BEGIN DATA LISTING

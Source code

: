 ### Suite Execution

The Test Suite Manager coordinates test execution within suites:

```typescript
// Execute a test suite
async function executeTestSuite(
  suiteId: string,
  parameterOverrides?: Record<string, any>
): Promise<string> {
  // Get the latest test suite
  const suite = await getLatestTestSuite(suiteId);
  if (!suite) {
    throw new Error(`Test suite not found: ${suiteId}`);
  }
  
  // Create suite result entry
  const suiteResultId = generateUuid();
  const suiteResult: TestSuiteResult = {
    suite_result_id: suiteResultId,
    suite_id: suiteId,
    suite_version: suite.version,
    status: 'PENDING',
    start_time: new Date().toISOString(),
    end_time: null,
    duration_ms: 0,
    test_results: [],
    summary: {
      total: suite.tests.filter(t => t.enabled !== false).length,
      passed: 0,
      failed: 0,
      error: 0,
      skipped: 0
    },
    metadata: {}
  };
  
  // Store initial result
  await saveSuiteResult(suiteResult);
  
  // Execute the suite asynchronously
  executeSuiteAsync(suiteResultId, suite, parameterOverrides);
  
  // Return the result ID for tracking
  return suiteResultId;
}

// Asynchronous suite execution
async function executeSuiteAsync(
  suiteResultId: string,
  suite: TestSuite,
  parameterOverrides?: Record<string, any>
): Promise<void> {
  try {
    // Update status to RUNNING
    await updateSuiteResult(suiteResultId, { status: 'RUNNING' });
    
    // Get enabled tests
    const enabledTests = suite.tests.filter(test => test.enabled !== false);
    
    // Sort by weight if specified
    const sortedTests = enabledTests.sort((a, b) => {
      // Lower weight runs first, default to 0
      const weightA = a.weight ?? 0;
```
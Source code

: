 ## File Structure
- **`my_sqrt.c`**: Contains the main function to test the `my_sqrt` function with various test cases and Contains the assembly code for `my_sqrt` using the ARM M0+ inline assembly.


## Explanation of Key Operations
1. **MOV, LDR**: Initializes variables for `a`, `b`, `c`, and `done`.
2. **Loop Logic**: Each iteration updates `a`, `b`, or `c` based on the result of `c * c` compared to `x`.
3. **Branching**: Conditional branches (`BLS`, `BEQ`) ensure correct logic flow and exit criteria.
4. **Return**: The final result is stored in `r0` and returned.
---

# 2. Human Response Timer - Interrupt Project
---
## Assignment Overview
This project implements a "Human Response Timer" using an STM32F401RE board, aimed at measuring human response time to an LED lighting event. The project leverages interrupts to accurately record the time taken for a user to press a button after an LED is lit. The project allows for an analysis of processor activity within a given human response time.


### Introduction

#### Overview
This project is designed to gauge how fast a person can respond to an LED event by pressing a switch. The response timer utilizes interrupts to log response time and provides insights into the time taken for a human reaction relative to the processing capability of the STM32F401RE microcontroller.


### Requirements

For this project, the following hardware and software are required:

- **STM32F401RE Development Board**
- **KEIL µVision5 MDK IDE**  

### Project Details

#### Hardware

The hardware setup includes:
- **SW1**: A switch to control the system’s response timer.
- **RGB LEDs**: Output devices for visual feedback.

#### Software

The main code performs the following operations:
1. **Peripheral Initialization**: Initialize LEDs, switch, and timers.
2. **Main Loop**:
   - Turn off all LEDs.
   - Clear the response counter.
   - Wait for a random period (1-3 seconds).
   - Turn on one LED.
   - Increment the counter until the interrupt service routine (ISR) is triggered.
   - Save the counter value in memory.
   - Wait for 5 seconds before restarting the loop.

END DATA LISTING

WHAT TO WORK ON. Give again each line of the listing above, keeping every word the same.

ANSWER TO THIS TASK.
Source code

: ### Suite Execution

The Test Suite Manager coordinates test execution within suites:

```typescript
// Execute a test suite
async function executeTestSuite(
  suiteId: string,
  parameterOverrides?: Record<string, any>
): Promise<string> {
  // Get the latest test suite
  const suite = await getLatestTestSuite(suiteId);
  if (!suite) {
    throw new Error(`Test suite not found: ${suiteId}`);
  }
  
  // Create suite result entry
  const suiteResultId = generateUuid();
  const suiteResult: TestSuiteResult = {
    suite_result_id: suiteResultId,
    suite_id: suiteId,
    suite_version: suite.version,
    status: 'PENDING',
    start_time: new Date().toISOString(),
    end_time: null,
    duration_ms: 0,
    test_results: [],
    summary: {
      total: suite.tests.filter(t => t.enabled !== false).length,
      passed: 0,
      failed: 0,
      error: 0,
      skipped: 0
    },
    metadata: {}
  };
  
  // Store initial result
  await saveSuiteResult(suiteResult);
  
  // Execute the suite asynchronously
  executeSuiteAsync(suiteResultId, suite, parameterOverrides);
  
  // Return the result ID for tracking
  return suiteResultId;
}

// Asynchronous suite execution
async function executeSuiteAsync(
  suiteResultId: string,
  suite: TestSuite,
  parameterOverrides?: Record<string, any>
): Promise<void> {
  try {
    // Update status to RUNNING
    await updateSuiteResult(suiteResultId, { status: 'RUNNING' });
    
    // Get enabled tests
    const enabledTests = suite.tests.filter(test => test.enabled !== false);
    
    // Sort by weight if specified
    const sortedTests = enabledTests.sort((a, b) => {
      // Lower weight runs first, default to 0
      const weightA = a.weight ?? 0;
```
Source code

: ## File Structure
- **`my_sqrt.c`**: Contains the main function to test the `my_sqrt` function with various test cases and Contains the assembly code for `my_sqrt` using the ARM M0+ inline assembly.


## Explanation of Key Operations
1. **MOV, LDR**: Initializes variables for `a`, `b`, `c`, and `done`.
2. **Loop Logic**: Each iteration updates `a`, `b`, or `c` based on the result of `c * c` compared to `x`.
3. **Branching**: Conditional branches (`BLS`, `BEQ`) ensure correct logic flow and exit criteria.
4. **Return**: The final result is stored in `r0` and returned.
---

# 2. Human Response Timer - Interrupt Project
---
## Assignment Overview
This project implements a "Human Response Timer" using an STM32F401RE board, aimed at measuring human response time to an LED lighting event. The project leverages interrupts to accurately record the time taken for a user to press a button after an LED is lit. The project allows for an analysis of processor activity within a given human response time.


### Introduction

#### Overview
This project is designed to gauge how fast a person can respond to an LED event by pressing a switch. The response timer utilizes interrupts to log response time and provides insights into the time taken for a human reaction relative to the processing capability of the STM32F401RE microcontroller.


### Requirements

For this project, the following hardware and software are required:

- **STM32F401RE Development Board**
- **KEIL µVision5 MDK IDE**  

### Project Details

#### Hardware

The hardware setup includes:
- **SW1**: A switch to control the system’s response timer.
- **RGB LEDs**: Output devices for visual feedback.

#### Software

The main code performs the following operations:
1. **Peripheral Initialization**: Initialize LEDs, switch, and timers.
2. **Main Loop**:
   - Turn off all LEDs.
   - Clear the response counter.
   - Wait for a random period (1-3 seconds).
   - Turn on one LED.
   - Increment the counter until the interrupt service routine (ISR) is triggered.
   - Save the counter value in memory.
   - Wait for 5 seconds before restarting the loop.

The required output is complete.